A few might aspire to be Rishi Sunak or Sundar Pichai. Most sell their assets and raise funds to join the deadly queues trying to smuggle into the United States or drown in the Mediterranean seeking a foothold in Europe. Those who can do neither must shut their eyes to the surrounding misery, stuff their ears to cries for food, and block their consciences to appeals for help. Pressures will intensify with America’s economic slowdown, China’s reduced consumption and the construction crisis in Canada.

Meanwhile, Israel has virtually obliterated the Gaza Strip and continues to massively destroy life, property and the supporting economy.
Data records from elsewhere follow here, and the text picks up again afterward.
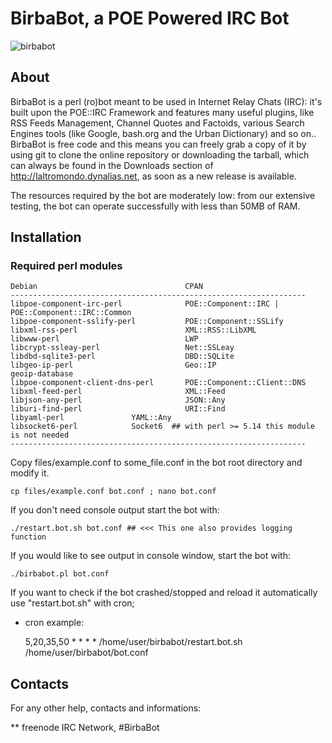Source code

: BirbaBot, a POE Powered IRC Bot
===============================

![birbabot](https://github.com/roughnecks/BirbaBot/tree/master/files/birba.jpg)

About
-----

BirbaBot is a perl (ro)bot meant to be used in Internet Relay Chats (IRC): it's built upon the POE::IRC Framework and features many useful plugins, like RSS Feeds Management, Channel Quotes and Factoids, various Search Engines tools (like Google, bash.org and the Urban Dictionary) and so on.. BirbaBot is free code and this means you can freely grab a copy of it by using git to clone the online repository or downloading the tarball, which can always be found in the Downloads section of http://laltromondo.dynalias.net, as soon as a new release is available.

The resources required by the bot are moderately low: from our extensive testing, the bot can operate successfully with less than 50MB of RAM.


Installation
------------

### Required perl modules

    Debian                                 CPAN
    ------------------------------------------------------------------
    libpoe-component-irc-perl              POE::Component::IRC | POE::Component::IRC::Common
    libpoe-component-sslify-perl           POE::Component::SSLify
    libxml-rss-perl                        XML::RSS::LibXML
    libwww-perl                            LWP
    libcrypt-ssleay-perl                   Net::SSLeay
    libdbd-sqlite3-perl                    DBD::SQLite
    libgeo-ip-perl                         Geo::IP
    geoip-database                         
    libpoe-component-client-dns-perl       POE::Component::Client::DNS
    libxml-feed-perl                       XML::Feed
    libjson-any-perl                       JSON::Any
    liburi-find-perl                       URI::Find
    libyaml-perl			   YAML::Any
    libsocket6-perl			   Socket6	## with perl >= 5.14 this module is not needed
    ------------------------------------------------------------------

Copy files/example.conf to some_file.conf in the bot root directory and modify it.

    cp files/example.conf bot.conf ; nano bot.conf

If you don't need console output start the bot with:

    ./restart.bot.sh bot.conf ## <<< This one also provides logging function

If you would like to see output in console window, start the bot with:

    ./birbabot.pl bot.conf

If you want to check if the bot crashed/stopped and reload it automatically use "restart.bot.sh" with cron;

* cron example:

    5,20,35,50 * * * * /home/user/birbabot/restart.bot.sh /home/user/birbabot/bot.conf


Contacts
--------

For any other help, contacts and informations:

** freenode IRC Network, #BirbaBot
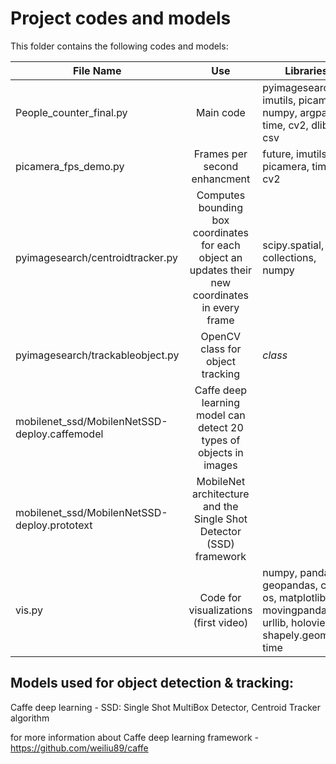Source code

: # Project codes and models
This folder contains the following codes and models:

| File Name              | Use           | Libraries                                                                 |
| -----------------------|:-------------:| --------------------------------------------------------------------------|
| People_counter_final.py| Main code     | pyimagesearch, imutils, picamera, numpy, argparse, time, cv2, dlib, csv |
| picamera_fps_demo.py   | Frames per second enhancment| future, imutils, picamera, time, cv2 |
| pyimagesearch/centroidtracker.py| Computes bounding box coordinates for each object an updates their new coordinates in every frame | scipy.spatial, collections, numpy |
| pyimagesearch/trackableobject.py| OpenCV class for object tracking| *class* |
| mobilenet_ssd/MobilenNetSSD-deploy.caffemodel| Caffe deep learning model can detect 20 types of objects in images | 
| mobilenet_ssd/MobilenNetSSD-deploy.prototext| MobileNet architecture and the Single Shot Detector (SSD) framework |
| vis.py                 | Code for visualizations (first video) | numpy, pandas, geopandas, csv, os, matplotlib, movingpandas, urllib, holoviews, shapely.geometry, time |
## Models used for object detection & tracking:
Caffe deep learning - SSD: Single Shot MultiBox Detector, Centroid Tracker algorithm

for more information about Caffe deep learning framework - https://github.com/weiliu89/caffe
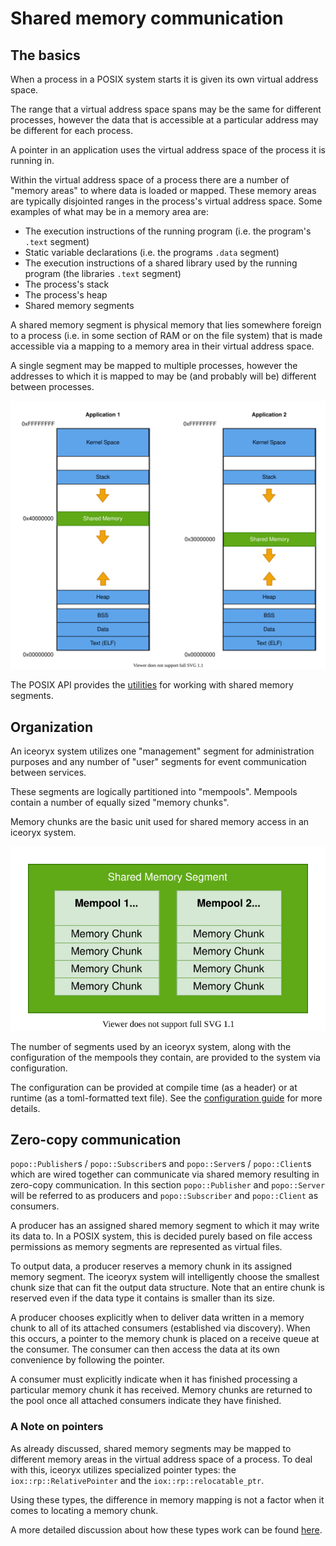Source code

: <!-- @todo Move the content of this file to doc/website/concepts/ -->

# Shared memory communication

## The basics

When a process in a POSIX system starts it is given its own virtual address space.

The range that a virtual address space spans may be the same for different processes, however the data that is
accessible at a particular address may be different for each process.

A pointer in an application uses the virtual address space of the process it is running in.

Within the virtual address space of a process there are a number of "memory areas" to where data is loaded or mapped.
These memory areas are typically disjointed ranges in the process's virtual address space.
Some examples of what may be in a memory area are:

* The execution instructions of the running program (i.e. the program's `.text` segment)
* Static variable declarations (i.e. the programs `.data` segment)
* The execution instructions of a shared library used by the running program (the libraries `.text` segment)
* The process's stack
* The process's heap
* Shared memory segments

A shared memory segment is physical memory that lies somewhere foreign to a process (i.e. in some section of RAM or on
the file system) that is made accessible via a mapping to a memory area in their virtual address space.

A single segment may be mapped to multiple processes, however the addresses to which it is mapped to may be
(and probably will be) different between processes.

![Shared memory mapping](website/images/shared-memory-mapping.svg)

The POSIX API provides the [utilities](http://man7.org/linux/man-pages/man7/shm_overview.7.html) for working with
shared memory segments.

## Organization

An iceoryx system utilizes one "management" segment for administration purposes and any number of "user" segments for
event communication between services.

These segments are logically partitioned into "mempools". Mempools contain a number of equally sized "memory chunks".

Memory chunks are the basic unit used for shared memory access in an iceoryx system.

![Memory segment visualization](website/images/memory-segment-visualization.svg)

The number of segments used by an iceoryx system, along with the configuration of the mempools they contain, are
provided to the system via configuration.

The configuration can be provided at compile time (as a header) or at runtime (as a toml-formatted text file).
See the [configuration guide](https://github.com/eclipse-iceoryx/iceoryx/blob/master/doc/website/advanced/configuration-guide.md#configuring-mempools-for-roudi) for more details.

## Zero-copy communication

`popo::Publisher`s / `popo::Subscriber`s and `popo::Server`s / `popo::Client`s which are wired together can communicate
via shared memory resulting in zero-copy communication. In this section `popo::Publisher` and `popo::Server` will be
referred to as producers and `popo::Subscriber` and `popo::Client` as consumers.

A producer has an assigned shared memory segment to which it may write its data to.
In a POSIX system, this is decided purely based on file access permissions as memory segments are represented as
virtual files.

To output data, a producer reserves a memory chunk in its assigned memory segment.
The iceoryx system will intelligently choose the smallest chunk size that can fit the output data structure.
Note that an entire chunk is reserved even if the data type it contains is smaller than its size.

A producer chooses explicitly when to deliver data written in a memory chunk to all of its attached consumers
(established via discovery). When this occurs, a pointer to the memory chunk is placed on a receive queue at the
consumer.
The consumer can then access the data at its own convenience by following the pointer.

A consumer must explicitly indicate when it has finished processing a particular memory chunk it has received.
Memory chunks are returned to the pool once all attached consumers indicate they have finished.

### A Note on pointers

As already discussed, shared memory segments may be mapped to different memory areas in the virtual address space of a
process.
To deal with this, iceoryx utilizes specialized pointer types: the `iox::rp::RelativePointer` and
the `iox::rp::relocatable_ptr`.

Using these types, the difference in memory mapping is not a factor when it comes to locating a memory chunk.

A more detailed discussion about how these types work can be found
[here](design/relocatable_pointer.md).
Not content with the havoc already wrought, Mr Netanyahu vows to invade Rafah to massacre more Palestinian men, women and children and further devastate the civic infrastructure even if Hamas sues for peace. The stark truth is that the Cairo and Qatari middlemen who are trying to bring about a ceasefire need not bother. Needing a ceaseless war against the Palestinians for his own political survival, Mr Netanyahu will not desist. President Joe Biden has again promised that the US will support him all the way.

It's shaming that while London, Berlin and Paris seethed with anger, Delhi and Kolkata remained placid. Of course, it can be argued that India’s necessary relationship with the US should not be sacrificed at the altar of West Asian wars. Israel’s side of the quarrel also deserves a hearing, especially after Hamas’s abominable conduct on October 7. The world’s most populous country, which never tires of repeating that it will soon boast the world’s third largest economy, may be said to have a certain responsibility to exercise such weight as it has for the benefit of the global community. But New Delhi’s ambition seems to be prestige more than action -- joining the high table of the United Nations rather than exercising its influence to benefit mankind.

That is power politics, the game for which the land of the Buddha and the Mahatma supposedly had no appetite. Perhaps Maugham was right after all, not just about literature’s Angry Young Men but Angry Old Nations as well. The JNU’s is the small voice of morality amidst so many serving their own ends.